#### Problem:
All the entries need to be duplicated exactly, with the pictures omitted.

#### Supplied data:
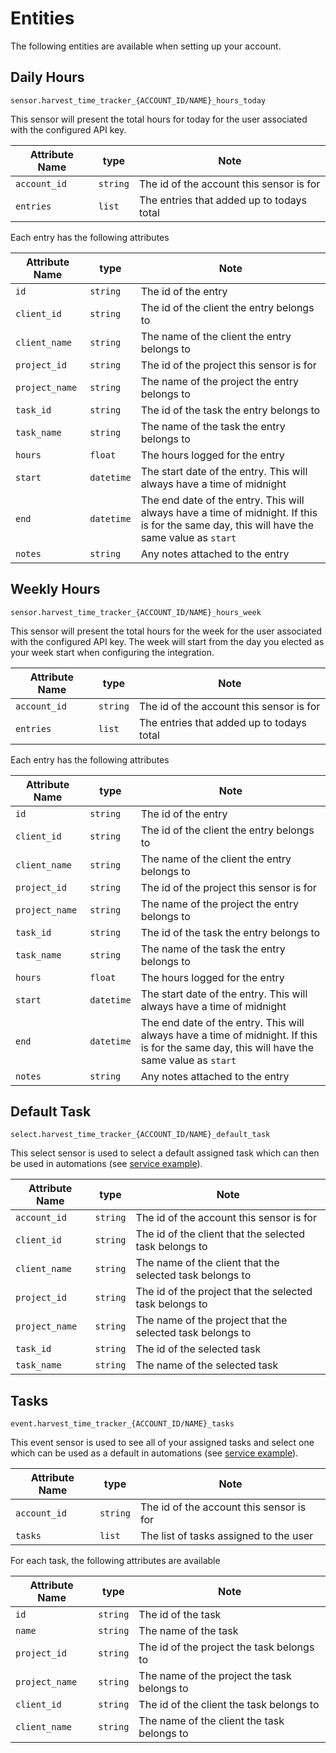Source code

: # Entities

The following entities are available when setting up your account.

## Daily Hours

`sensor.harvest_time_tracker_{ACCOUNT_ID/NAME}_hours_today`

This sensor will present the total hours for today for the user associated with the configured API key.

| Attribute Name | type | Note |
|----------------|------|------|
| `account_id` | `string` | The id of the account this sensor is for |
| `entries` | `list` | The entries that added up to todays total |

Each entry has the following attributes

| Attribute Name | type | Note |
|----------------|------|------|
| `id` | `string` | The id of the entry |
| `client_id` | `string` | The id of the client the entry belongs to |
| `client_name` | `string` | The name of the client the entry belongs to |
| `project_id` | `string` | The id of the project this sensor is for |
| `project_name` | `string` | The name of the project the entry belongs to |
| `task_id` | `string` | The id of the task the entry belongs to|
| `task_name` | `string` | The name of the task the entry belongs to |
| `hours` | `float` | The hours logged for the entry |
| `start` | `datetime` | The start date of the entry. This will always have a time of midnight |
| `end` | `datetime` | The end date of the entry. This will always have a time of midnight. If this is for the same day, this will have the same value as `start` |
| `notes` | `string` | Any notes attached to the entry |

## Weekly Hours

`sensor.harvest_time_tracker_{ACCOUNT_ID/NAME}_hours_week`

This sensor will present the total hours for the week for the user associated with the configured API key. The week will start from the day you elected as your week start when configuring the integration.

| Attribute Name | type | Note |
|----------------|------|------|
| `account_id` | `string` | The id of the account this sensor is for |
| `entries` | `list` | The entries that added up to todays total |

Each entry has the following attributes

| Attribute Name | type | Note |
|----------------|------|------|
| `id` | `string` | The id of the entry |
| `client_id` | `string` | The id of the client the entry belongs to |
| `client_name` | `string` | The name of the client the entry belongs to |
| `project_id` | `string` | The id of the project this sensor is for |
| `project_name` | `string` | The name of the project the entry belongs to |
| `task_id` | `string` | The id of the task the entry belongs to|
| `task_name` | `string` | The name of the task the entry belongs to |
| `hours` | `float` | The hours logged for the entry |
| `start` | `datetime` | The start date of the entry. This will always have a time of midnight |
| `end` | `datetime` | The end date of the entry. This will always have a time of midnight. If this is for the same day, this will have the same value as `start` |
| `notes` | `string` | Any notes attached to the entry |

## Default Task

`select.harvest_time_tracker_{ACCOUNT_ID/NAME}_default_task`

This select sensor is used to select a default assigned task which can then be used in automations (see [service example](./services.md#service-harvest_time_trackeradd_time_with_hours)).

| Attribute Name | type | Note |
|----------------|------|------|
| `account_id` | `string` | The id of the account this sensor is for |
| `client_id` | `string` | The id of the client that the selected task belongs to |
| `client_name` | `string` | The name of the client that the selected task belongs to |
| `project_id` | `string` | The id of the project that the selected task belongs to |
| `project_name` | `string` | The name of the project that the selected task belongs to |
| `task_id` | `string` | The id of the selected task |
| `task_name` | `string` | The name of the selected task |

## Tasks

`event.harvest_time_tracker_{ACCOUNT_ID/NAME}_tasks`

This event sensor is used to see all of your assigned tasks and select one which can be used as a default in automations (see [service example](./services.md#service-harvest_time_trackeradd_time_with_hours)).

| Attribute Name | type | Note |
|----------------|------|------|
| `account_id` | `string` | The id of the account this sensor is for |
| `tasks`      | `list` | The list of tasks assigned to the user |

For each task, the following attributes are available

| Attribute Name | type | Note |
|----------------|------|------|
| `id` | `string` | The id of the task |
| `name` | `string` | The name of the task |
| `project_id` | `string` | The id of the project the task belongs to |
| `project_name` | `string` | The name of the project the task belongs to |
| `client_id` | `string` | The id of the client the task belongs to |
| `client_name` | `string` | The name of the client the task belongs to |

#### Finished exercise:
Source code

: # Entities

The following entities are available when setting up your account.

## Daily Hours

`sensor.harvest_time_tracker_{ACCOUNT_ID/NAME}_hours_today`

This sensor will present the total hours for today for the user associated with the configured API key.

| Attribute Name | type | Note |
|----------------|------|------|
| `account_id` | `string` | The id of the account this sensor is for |
| `entries` | `list` | The entries that added up to todays total |

Each entry has the following attributes

| Attribute Name | type | Note |
|----------------|------|------|
| `id` | `string` | The id of the entry |
| `client_id` | `string` | The id of the client the entry belongs to |
| `client_name` | `string` | The name of the client the entry belongs to |
| `project_id` | `string` | The id of the project this sensor is for |
| `project_name` | `string` | The name of the project the entry belongs to |
| `task_id` | `string` | The id of the task the entry belongs to|
| `task_name` | `string` | The name of the task the entry belongs to |
| `hours` | `float` | The hours logged for the entry |
| `start` | `datetime` | The start date of the entry. This will always have a time of midnight |
| `end` | `datetime` | The end date of the entry. This will always have a time of midnight. If this is for the same day, this will have the same value as `start` |
| `notes` | `string` | Any notes attached to the entry |

## Weekly Hours

`sensor.harvest_time_tracker_{ACCOUNT_ID/NAME}_hours_week`

This sensor will present the total hours for the week for the user associated with the configured API key. The week will start from the day you elected as your week start when configuring the integration.

| Attribute Name | type | Note |
|----------------|------|------|
| `account_id` | `string` | The id of the account this sensor is for |
| `entries` | `list` | The entries that added up to todays total |

Each entry has the following attributes

| Attribute Name | type | Note |
|----------------|------|------|
| `id` | `string` | The id of the entry |
| `client_id` | `string` | The id of the client the entry belongs to |
| `client_name` | `string` | The name of the client the entry belongs to |
| `project_id` | `string` | The id of the project this sensor is for |
| `project_name` | `string` | The name of the project the entry belongs to |
| `task_id` | `string` | The id of the task the entry belongs to|
| `task_name` | `string` | The name of the task the entry belongs to |
| `hours` | `float` | The hours logged for the entry |
| `start` | `datetime` | The start date of the entry. This will always have a time of midnight |
| `end` | `datetime` | The end date of the entry. This will always have a time of midnight. If this is for the same day, this will have the same value as `start` |
| `notes` | `string` | Any notes attached to the entry |

## Default Task

`select.harvest_time_tracker_{ACCOUNT_ID/NAME}_default_task`

This select sensor is used to select a default assigned task which can then be used in automations (see [service example](./services.md#service-harvest_time_trackeradd_time_with_hours)).

| Attribute Name | type | Note |
|----------------|------|------|
| `account_id` | `string` | The id of the account this sensor is for |
| `client_id` | `string` | The id of the client that the selected task belongs to |
| `client_name` | `string` | The name of the client that the selected task belongs to |
| `project_id` | `string` | The id of the project that the selected task belongs to |
| `project_name` | `string` | The name of the project that the selected task belongs to |
| `task_id` | `string` | The id of the selected task |
| `task_name` | `string` | The name of the selected task |

## Tasks

`event.harvest_time_tracker_{ACCOUNT_ID/NAME}_tasks`

This event sensor is used to see all of your assigned tasks and select one which can be used as a default in automations (see [service example](./services.md#service-harvest_time_trackeradd_time_with_hours)).

| Attribute Name | type | Note |
|----------------|------|------|
| `account_id` | `string` | The id of the account this sensor is for |
| `tasks`      | `list` | The list of tasks assigned to the user |

For each task, the following attributes are available

| Attribute Name | type | Note |
|----------------|------|------|
| `id` | `string` | The id of the task |
| `name` | `string` | The name of the task |
| `project_id` | `string` | The id of the project the task belongs to |
| `project_name` | `string` | The name of the project the task belongs to |
| `client_id` | `string` | The id of the client the task belongs to |
| `client_name` | `string` | The name of the client the task belongs to |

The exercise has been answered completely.